Of course, the doctors were right. It did end, when I began to listen. The least dreadful voice(s) were the last to go, and the ones that stayed latest at night, and the quietest. They were small voices asking ‘why?’ and saying ‘help me’. I heard ‘listen to me’. It wasn't until I started listening to them that I began getting over them. I see them now as being the angry fragmented voices of the angry fragmented person I had stamped all over and dressed up in different identities and denied, denied, denied. The person I really was got so sick of being mistreated- I wasn't even drinking water or sleeping, that’s the extent to which I was denying and neglecting myself basic care without even thinking- that she got a voice, then she got more voices, then she got louder, then she went on a power trip to punish me for what a mess I’d made of whatever it was I organically was meant to be, by pretending to be a whole load of other things and never letting myself be happy and making people around me sad too.
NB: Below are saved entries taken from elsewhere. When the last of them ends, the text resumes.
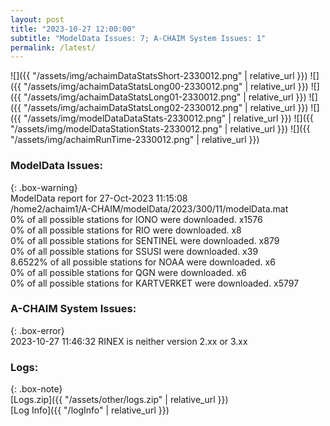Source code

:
 ```yaml
---
layout: post
title: "2023-10-27 12:00:00"
subtitle: "ModelData Issues: 7; A-CHAIM System Issues: 1"
permalink: /latest/
---
```


![]({{ "/assets/img/achaimDataStatsShort-2330012.png" | relative_url }})
![]({{ "/assets/img/achaimDataStatsLong00-2330012.png" | relative_url }})
![]({{ "/assets/img/achaimDataStatsLong01-2330012.png" | relative_url }})
![]({{ "/assets/img/achaimDataStatsLong02-2330012.png" | relative_url }})
![]({{ "/assets/img/modelDataDataStats-2330012.png" | relative_url }})
![]({{ "/assets/img/modelDataStationStats-2330012.png" | relative_url }})
![]({{ "/assets/img/achaimRunTime-2330012.png" | relative_url }})


### ModelData Issues:  
  
{: .box-warning}  
 ModelData report for 27-Oct-2023 11:15:08   
 /home2/achaim1/A-CHAIM/modelData/2023/300/11/modelData.mat   
 0% of all possible stations for IONO were downloaded. x1576   
 0% of all possible stations for RIO were downloaded. x8   
 0% of all possible stations for SENTINEL were downloaded. x879   
 0% of all possible stations for SSUSI were downloaded. x39   
 8.6522% of all possible stations for NOAA were downloaded. x6   
 0% of all possible stations for QGN were downloaded. x6   
 0% of all possible stations for KARTVERKET were downloaded. x5797   
  
### A-CHAIM System Issues:  
  
{: .box-error}  
2023-10-27 11:46:32 RINEX is neither version 2.xx or 3.xx  

### Logs:  
  
{: .box-note}  
[Logs.zip]({{ "/assets/other/logs.zip" | relative_url }})  
[Log Info]({{ "/logInfo" | relative_url }})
But I’m so lucky I never quite believed the voices totally. If I had I wouldn’t be here to talk about it. I knew from the start, perhaps because the nature of the voices and my unconscious mind with all the tricks it played on me was purely and exclusively Machiavellian, that they weren’t words I could believe or trust, if I wanted to get out of it alive (no hyperbole), and if I wanted a future. It’s very hard to tell yourself not to trust the things you find inside your own head. Usually you assume your thoughts are your own and therefore true to you. I had to continuously believe that my mind was not to my own- the things I heard were not my thoughts. Often they were the things, I discovered, that I was afraid of thinking or feeling, or afraid that other people thought I felt or thought, or the things that I absolutely did not believe or think or feel.The voices made me conscious of what I was doing, what I was afraid of really, what I was becoming, what I was losing, what I was missing out on that I could have but was so busy being wasteful and harmful and in denial that I couldn’t even see it was being wasted. There is nothing I've experienced more terrifying than hearing a voice in your head you know did not come from the outside world but sounds like it did, but actually shocks you because it’s not your own thought.Not an inner voice or imagined. A shocking, surprising, horrible thought in spoken word- a voice probably recognised- that you did not put there yourself and you do not want to be there.
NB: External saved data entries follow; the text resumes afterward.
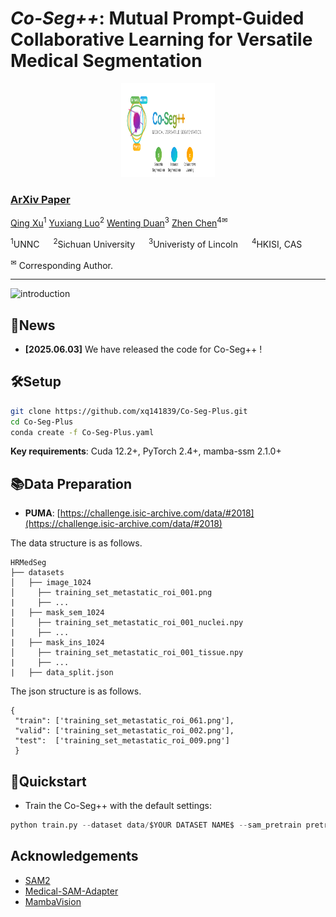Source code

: # *Co-Seg++*: Mutual Prompt-Guided Collaborative Learning for Versatile Medical Segmentation
<p align="center">
  <img src="figs/logo.svg" alt="" width="150" height="150">
</p>


### [ArXiv Paper]() 

[Qing Xu](https://scholar.google.com/citations?user=IzA-Ij8AAAAJ&hl=en&authuser=1)<sup>1</sup> [Yuxiang Luo]()<sup>2</sup> [Wenting Duan](https://scholar.google.com/citations?user=H9C0tX0AAAAJ&hl=en&authuser=1)<sup>3</sup> [Zhen Chen](https://franciszchen.github.io/)<sup>4✉</sup> 

<sup>1</sup>UNNC &emsp; <sup>2</sup>Sichuan University &emsp; <sup>3</sup>Univeristy of Lincoln &emsp; <sup>4</sup>HKISI, CAS &emsp;

<sup>✉</sup> Corresponding Author. 

-------------------------------------------
![introduction](figs/method.png)

## 📰News

- **[2025.06.03]** We have released the code for Co-Seg++ !
## 🛠Setup

```bash
git clone https://github.com/xq141839/Co-Seg-Plus.git
cd Co-Seg-Plus
conda create -f Co-Seg-Plus.yaml
```

**Key requirements**: Cuda 12.2+, PyTorch 2.4+, mamba-ssm 2.1.0+

## 📚Data Preparation
- **PUMA**: [https://challenge.isic-archive.com/data/#2018](https://challenge.isic-archive.com/data/#2018)

The data structure is as follows.
```
HRMedSeg
├── datasets
│   ├── image_1024
│     ├── training_set_metastatic_roi_001.png
|     ├── ...
|   ├── mask_sem_1024
│     ├── training_set_metastatic_roi_001_nuclei.npy
|     ├── ...
|   ├── mask_ins_1024
│     ├── training_set_metastatic_roi_001_tissue.npy
|     ├── ...
|   ├── data_split.json
```
The json structure is as follows.

    { 
     "train": ['training_set_metastatic_roi_061.png'],
     "valid": ['training_set_metastatic_roi_002.png'],
     "test":  ['training_set_metastatic_roi_009.png'] 
     }

## 🎪Quickstart
* Train the Co-Seg++ with the default settings:
```python
python train.py --dataset data/$YOUR DATASET NAME$ --sam_pretrain pretrain/$SAM2 CHECKPOINT$
```

## Acknowledgements

* [SAM2](https://github.com/facebookresearch/sam2)
* [Medical-SAM-Adapter](https://github.com/SuperMedIntel/Medical-SAM-Adapter)
* [MambaVision](https://github.com/NVlabs/MambaVision)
I won’t write anymore about this now but listen to this recording
and it will give you a short insight into how some of it sounds. It’s like this and it doesn’t stop.
Altogether, it has now. I'm better for it.
The voices were there for a reason, and even though my unconscious mind went above and beyond to show me how much it hated me, I hope I’ve gained some of its respect back, at least enough to start talking in entirely the first person and continue on in my life as a whole person rather than the scraps of someone I don’t know and don’t care about enough to look after in the most basic way. Since the psychosis, I’ve been reluctantly able to accept that I am deserving (of water etc.) and sometimes need to be listened to, because there’s nothing to be that is ever going to work if its fiction and not fact. The scraps I’ve collected are structured day-to-day, moment-to-moment, and it can be ugly. They are demanding little bitches, those voices. Still, whether they meant it all along or I somehow managed to salvage the tiny speck of good leftover from the hellish experience, those voices gave me insights and taught me lessons that have been invaluable, and though they destroyed me for a while what they destroyed was not a real self, just a costume, or many costumes, and in retrospect I see that they saved me, the real one, the invisible self disappearing under so many costumes I lost any recognition of who I really was. I guess I have to thank the worst parts of my mind for helping me rescue what can now become the best parts.